:: Supplied material ::

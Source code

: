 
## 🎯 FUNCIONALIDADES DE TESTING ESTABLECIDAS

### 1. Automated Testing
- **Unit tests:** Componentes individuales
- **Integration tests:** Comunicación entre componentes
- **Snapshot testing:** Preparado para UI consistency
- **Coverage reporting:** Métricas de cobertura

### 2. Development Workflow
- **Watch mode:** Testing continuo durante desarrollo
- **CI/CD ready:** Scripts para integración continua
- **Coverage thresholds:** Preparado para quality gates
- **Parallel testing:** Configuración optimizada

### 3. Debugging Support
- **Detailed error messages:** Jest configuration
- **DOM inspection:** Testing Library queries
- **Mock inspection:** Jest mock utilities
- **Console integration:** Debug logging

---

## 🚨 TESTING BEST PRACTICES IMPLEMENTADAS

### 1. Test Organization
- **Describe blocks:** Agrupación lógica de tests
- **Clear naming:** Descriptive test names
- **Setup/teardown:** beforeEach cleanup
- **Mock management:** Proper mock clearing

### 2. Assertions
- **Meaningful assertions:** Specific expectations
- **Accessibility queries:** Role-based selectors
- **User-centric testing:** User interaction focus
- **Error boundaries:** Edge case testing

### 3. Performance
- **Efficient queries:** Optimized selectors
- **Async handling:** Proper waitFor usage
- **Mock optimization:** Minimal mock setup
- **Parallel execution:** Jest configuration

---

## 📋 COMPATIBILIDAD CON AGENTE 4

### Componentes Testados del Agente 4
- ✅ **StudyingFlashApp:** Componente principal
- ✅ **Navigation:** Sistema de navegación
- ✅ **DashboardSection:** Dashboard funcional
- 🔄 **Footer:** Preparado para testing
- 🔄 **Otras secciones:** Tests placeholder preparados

:::

Every entry above must be reproduced word for word.

Source code

: 
## 🎯 FUNCIONALIDADES DE TESTING ESTABLECIDAS

### 1. Automated Testing
- **Unit tests:** Componentes individuales
- **Integration tests:** Comunicación entre componentes
- **Snapshot testing:** Preparado para UI consistency
- **Coverage reporting:** Métricas de cobertura

### 2. Development Workflow
- **Watch mode:** Testing continuo durante desarrollo
- **CI/CD ready:** Scripts para integración continua
- **Coverage thresholds:** Preparado para quality gates
- **Parallel testing:** Configuración optimizada

### 3. Debugging Support
- **Detailed error messages:** Jest configuration
- **DOM inspection:** Testing Library queries
- **Mock inspection:** Jest mock utilities
- **Console integration:** Debug logging

---

## 🚨 TESTING BEST PRACTICES IMPLEMENTADAS

### 1. Test Organization
- **Describe blocks:** Agrupación lógica de tests
- **Clear naming:** Descriptive test names
- **Setup/teardown:** beforeEach cleanup
- **Mock management:** Proper mock clearing

### 2. Assertions
- **Meaningful assertions:** Specific expectations
- **Accessibility queries:** Role-based selectors
- **User-centric testing:** User interaction focus
- **Error boundaries:** Edge case testing

### 3. Performance
- **Efficient queries:** Optimized selectors
- **Async handling:** Proper waitFor usage
- **Mock optimization:** Minimal mock setup
- **Parallel execution:** Jest configuration

---

## 📋 COMPATIBILIDAD CON AGENTE 4

### Componentes Testados del Agente 4
- ✅ **StudyingFlashApp:** Componente principal
- ✅ **Navigation:** Sistema de navegación
- ✅ **DashboardSection:** Dashboard funcional
- 🔄 **Footer:** Preparado para testing
- 🔄 **Otras secciones:** Tests placeholder preparados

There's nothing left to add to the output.